** Given records follows **
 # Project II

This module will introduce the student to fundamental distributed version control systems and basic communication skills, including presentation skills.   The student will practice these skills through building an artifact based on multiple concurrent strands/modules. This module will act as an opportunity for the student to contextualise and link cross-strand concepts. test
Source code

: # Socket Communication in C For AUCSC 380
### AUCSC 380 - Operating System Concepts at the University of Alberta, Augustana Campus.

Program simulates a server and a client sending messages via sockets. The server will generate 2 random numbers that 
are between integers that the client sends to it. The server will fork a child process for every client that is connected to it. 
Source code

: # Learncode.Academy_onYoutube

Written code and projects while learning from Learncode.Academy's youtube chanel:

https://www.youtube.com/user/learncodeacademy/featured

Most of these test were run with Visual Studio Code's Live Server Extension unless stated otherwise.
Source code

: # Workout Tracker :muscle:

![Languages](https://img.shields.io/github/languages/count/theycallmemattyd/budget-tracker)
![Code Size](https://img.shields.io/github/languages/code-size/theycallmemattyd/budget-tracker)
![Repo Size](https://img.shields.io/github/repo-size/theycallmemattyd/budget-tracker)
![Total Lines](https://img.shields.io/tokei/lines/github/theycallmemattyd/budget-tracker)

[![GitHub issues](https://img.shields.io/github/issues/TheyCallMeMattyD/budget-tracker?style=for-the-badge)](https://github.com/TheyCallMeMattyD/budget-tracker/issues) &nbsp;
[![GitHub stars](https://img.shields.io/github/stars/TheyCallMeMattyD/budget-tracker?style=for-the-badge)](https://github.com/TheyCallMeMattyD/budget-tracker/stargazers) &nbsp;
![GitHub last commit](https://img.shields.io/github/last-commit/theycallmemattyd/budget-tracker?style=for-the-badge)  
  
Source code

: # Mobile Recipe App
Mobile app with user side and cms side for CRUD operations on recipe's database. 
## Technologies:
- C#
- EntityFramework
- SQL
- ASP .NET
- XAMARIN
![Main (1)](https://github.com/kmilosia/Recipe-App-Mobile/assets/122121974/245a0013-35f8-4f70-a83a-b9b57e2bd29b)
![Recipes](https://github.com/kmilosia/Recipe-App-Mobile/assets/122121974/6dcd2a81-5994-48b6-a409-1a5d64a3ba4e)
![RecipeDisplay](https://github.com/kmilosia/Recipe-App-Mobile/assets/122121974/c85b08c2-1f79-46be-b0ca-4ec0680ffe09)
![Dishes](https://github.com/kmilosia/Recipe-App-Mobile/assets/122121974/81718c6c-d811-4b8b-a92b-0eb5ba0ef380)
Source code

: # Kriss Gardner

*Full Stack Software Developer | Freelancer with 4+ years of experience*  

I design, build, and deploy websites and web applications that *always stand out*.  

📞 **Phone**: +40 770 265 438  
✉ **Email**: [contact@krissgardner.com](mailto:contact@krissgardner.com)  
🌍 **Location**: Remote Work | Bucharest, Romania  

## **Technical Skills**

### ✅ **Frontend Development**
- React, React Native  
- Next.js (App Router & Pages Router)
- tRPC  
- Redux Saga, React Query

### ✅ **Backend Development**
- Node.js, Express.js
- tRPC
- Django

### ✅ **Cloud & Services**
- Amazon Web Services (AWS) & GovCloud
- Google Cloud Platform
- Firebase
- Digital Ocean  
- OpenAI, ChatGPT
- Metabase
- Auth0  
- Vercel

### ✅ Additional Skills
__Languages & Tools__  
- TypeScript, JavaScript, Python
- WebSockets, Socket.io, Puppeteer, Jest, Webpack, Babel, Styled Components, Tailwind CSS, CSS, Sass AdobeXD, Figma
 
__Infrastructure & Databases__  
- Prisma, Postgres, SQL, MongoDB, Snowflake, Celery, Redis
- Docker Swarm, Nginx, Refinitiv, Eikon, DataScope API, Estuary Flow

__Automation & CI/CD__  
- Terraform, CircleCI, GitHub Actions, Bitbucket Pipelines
** End of Given records **
Begin with the line that contains "### ✅ Additional Skills" and print each line exactly until the data ends, including the last line.

Solution below ▸
### ✅ Additional Skills
__Languages & Tools__  
- TypeScript, JavaScript, Python
- WebSockets, Socket.io, Puppeteer, Jest, Webpack, Babel, Styled Components, Tailwind CSS, CSS, Sass AdobeXD, Figma
 
__Infrastructure & Databases__  
- Prisma, Postgres, SQL, MongoDB, Snowflake, Celery, Redis
- Docker Swarm, Nginx, Refinitiv, Eikon, DataScope API, Estuary Flow

__Automation & CI/CD__  
- Terraform, CircleCI, GitHub Actions, Bitbucket Pipelines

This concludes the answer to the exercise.